§ Supplied entries:
┌──

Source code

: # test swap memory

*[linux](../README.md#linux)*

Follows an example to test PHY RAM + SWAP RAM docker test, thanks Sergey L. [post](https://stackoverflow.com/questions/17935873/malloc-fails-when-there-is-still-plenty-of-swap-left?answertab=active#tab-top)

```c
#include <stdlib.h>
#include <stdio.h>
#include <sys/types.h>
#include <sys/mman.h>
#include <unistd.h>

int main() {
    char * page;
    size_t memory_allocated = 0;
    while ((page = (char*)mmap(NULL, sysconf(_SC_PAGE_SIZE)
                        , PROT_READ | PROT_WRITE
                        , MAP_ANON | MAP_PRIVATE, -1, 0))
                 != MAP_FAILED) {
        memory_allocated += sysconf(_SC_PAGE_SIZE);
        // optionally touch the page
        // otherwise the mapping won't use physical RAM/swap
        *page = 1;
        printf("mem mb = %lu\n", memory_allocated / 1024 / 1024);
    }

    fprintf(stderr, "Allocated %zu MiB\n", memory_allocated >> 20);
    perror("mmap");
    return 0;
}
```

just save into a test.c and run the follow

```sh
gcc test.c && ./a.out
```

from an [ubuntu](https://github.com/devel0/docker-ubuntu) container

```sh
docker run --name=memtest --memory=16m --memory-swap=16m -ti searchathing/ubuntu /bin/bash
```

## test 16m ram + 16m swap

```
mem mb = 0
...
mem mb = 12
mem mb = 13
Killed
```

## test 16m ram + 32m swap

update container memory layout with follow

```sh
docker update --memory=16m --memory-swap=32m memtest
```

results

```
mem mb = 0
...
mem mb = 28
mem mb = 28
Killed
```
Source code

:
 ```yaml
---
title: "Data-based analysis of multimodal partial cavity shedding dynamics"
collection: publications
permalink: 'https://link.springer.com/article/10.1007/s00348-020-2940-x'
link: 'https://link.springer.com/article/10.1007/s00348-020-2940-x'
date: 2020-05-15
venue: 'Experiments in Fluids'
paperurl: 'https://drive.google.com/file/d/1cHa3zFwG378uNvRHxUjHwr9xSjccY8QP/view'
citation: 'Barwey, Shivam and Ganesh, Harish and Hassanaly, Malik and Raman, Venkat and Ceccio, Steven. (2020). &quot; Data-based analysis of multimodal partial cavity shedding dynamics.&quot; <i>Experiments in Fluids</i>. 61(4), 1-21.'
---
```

└──

§ Problem description: Scan the records above for the string "cavity", and copy every line where it turns up.

§ Expected output:
title: "Data-based analysis of multimodal partial cavity shedding dynamics"
citation: 'Barwey, Shivam and Ganesh, Harish and Hassanaly, Malik and Raman, Venkat and Ceccio, Steven. (2020). &quot; Data-based analysis of multimodal partial cavity shedding dynamics.&quot; <i>Experiments in Fluids</i>. 61(4), 1-21.'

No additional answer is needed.